Meskipun serangkaian langkah secara bertahap diluncurkan untuk menghentikan penyebaran virus, termasuk penguncian nasional dan penutupan semua bisnis yang tidak penting, Italia tidak dapat memperlambat penyebaran penyakit menular dalam upaya untuk mencegah sistem perawatan kesehatan yang sudah terbebani dari dibanjiri.

Penghitungan terakhir negara itu melaporkan 6.078 kematian dari 63.928 infeksi, dengan tingkat kematian tertinggi di dunia lebih dari 9 persen.

Sebaliknya, di Cina, di mana wabah itu berasal, angka kematian berada pada 3,8 persen.
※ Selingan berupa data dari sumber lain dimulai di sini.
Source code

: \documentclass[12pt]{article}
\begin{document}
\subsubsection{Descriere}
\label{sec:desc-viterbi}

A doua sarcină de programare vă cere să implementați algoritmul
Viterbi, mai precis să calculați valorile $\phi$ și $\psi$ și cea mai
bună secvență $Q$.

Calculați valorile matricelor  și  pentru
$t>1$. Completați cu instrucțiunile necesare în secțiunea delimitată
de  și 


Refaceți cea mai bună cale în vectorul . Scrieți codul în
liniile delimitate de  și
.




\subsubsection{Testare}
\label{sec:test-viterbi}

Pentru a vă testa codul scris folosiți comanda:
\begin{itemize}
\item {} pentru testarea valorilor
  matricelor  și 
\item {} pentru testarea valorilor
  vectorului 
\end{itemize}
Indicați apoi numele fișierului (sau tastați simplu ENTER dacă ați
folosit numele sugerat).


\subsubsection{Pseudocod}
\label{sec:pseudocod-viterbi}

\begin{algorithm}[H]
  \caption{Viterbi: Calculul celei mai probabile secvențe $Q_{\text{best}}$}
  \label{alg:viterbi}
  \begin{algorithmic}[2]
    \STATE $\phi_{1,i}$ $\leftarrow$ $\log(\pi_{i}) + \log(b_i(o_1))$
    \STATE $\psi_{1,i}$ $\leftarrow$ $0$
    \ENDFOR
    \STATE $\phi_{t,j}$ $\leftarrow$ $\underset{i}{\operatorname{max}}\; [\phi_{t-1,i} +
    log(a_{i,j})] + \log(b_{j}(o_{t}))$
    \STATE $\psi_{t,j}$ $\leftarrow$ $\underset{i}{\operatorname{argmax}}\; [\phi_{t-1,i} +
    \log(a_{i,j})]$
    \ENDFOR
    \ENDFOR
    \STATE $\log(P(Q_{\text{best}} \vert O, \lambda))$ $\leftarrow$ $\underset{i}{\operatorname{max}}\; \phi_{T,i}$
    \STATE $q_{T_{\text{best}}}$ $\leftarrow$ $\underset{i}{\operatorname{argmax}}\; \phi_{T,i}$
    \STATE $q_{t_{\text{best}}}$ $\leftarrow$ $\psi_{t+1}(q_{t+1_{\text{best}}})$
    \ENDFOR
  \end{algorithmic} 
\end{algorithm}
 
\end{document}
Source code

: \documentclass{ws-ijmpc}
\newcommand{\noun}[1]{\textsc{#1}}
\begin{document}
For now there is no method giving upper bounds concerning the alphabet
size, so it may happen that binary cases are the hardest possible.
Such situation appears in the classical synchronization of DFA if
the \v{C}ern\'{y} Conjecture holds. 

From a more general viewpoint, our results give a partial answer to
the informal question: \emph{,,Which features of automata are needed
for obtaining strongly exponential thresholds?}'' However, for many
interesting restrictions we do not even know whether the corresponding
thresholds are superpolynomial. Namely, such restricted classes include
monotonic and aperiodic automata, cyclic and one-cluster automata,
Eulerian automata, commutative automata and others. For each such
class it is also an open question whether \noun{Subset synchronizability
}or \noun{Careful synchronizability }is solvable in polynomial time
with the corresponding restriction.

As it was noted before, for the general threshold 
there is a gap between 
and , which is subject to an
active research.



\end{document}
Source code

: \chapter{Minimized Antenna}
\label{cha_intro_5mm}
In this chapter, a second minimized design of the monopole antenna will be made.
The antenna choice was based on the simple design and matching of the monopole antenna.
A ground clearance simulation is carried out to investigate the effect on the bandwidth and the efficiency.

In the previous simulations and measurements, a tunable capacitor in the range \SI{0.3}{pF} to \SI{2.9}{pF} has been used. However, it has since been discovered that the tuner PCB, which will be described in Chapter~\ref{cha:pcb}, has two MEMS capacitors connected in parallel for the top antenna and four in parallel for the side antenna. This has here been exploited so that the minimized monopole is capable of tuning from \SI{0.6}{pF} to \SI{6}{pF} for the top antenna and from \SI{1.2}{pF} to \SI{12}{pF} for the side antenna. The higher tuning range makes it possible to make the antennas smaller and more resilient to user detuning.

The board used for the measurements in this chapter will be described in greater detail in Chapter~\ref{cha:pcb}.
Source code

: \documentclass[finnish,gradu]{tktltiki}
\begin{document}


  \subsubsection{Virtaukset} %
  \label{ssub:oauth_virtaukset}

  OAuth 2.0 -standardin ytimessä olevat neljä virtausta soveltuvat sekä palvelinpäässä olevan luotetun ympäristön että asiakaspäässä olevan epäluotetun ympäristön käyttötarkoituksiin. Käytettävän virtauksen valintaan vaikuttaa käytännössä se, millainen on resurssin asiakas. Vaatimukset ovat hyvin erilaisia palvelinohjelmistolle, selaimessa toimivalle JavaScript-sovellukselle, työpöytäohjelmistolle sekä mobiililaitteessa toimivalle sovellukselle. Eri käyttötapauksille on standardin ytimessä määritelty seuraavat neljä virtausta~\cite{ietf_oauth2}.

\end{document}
Di Jerman, yang telah melaporkan lebih dari 24.000 kasus dan hanya 94 kematian, angka itu adalah 0,3 persen.

Tetapi mungkin ada beberapa alasan untuk tingkat kematian yang mengkhawatirkan di Italia.

"Jumlah yang kami miliki tidak mewakili seluruh populasi yang terinfeksi," kata Massimo Galli, kepala unit penyakit menular di Rumah Sakit Sacco di Milan, kota utama di wilayah yang paling parah dilanda Lombardy di mana 68 persen dari total kematian nasional telah dilaporkan.

Galli menjelaskan bahwa ketika situasi darurat memburuk dengan cepat selama sebulan terakhir, Italia memfokuskan pengujiannya hanya pada orang-orang yang menunjukkan gejala parah di daerah-daerah dengan intensitas epidemi tinggi - hasilnya, kata para ahli, adalah bahwa angka yang saat ini tersedia menghasilkan artefak statistik, suatu distorsi. .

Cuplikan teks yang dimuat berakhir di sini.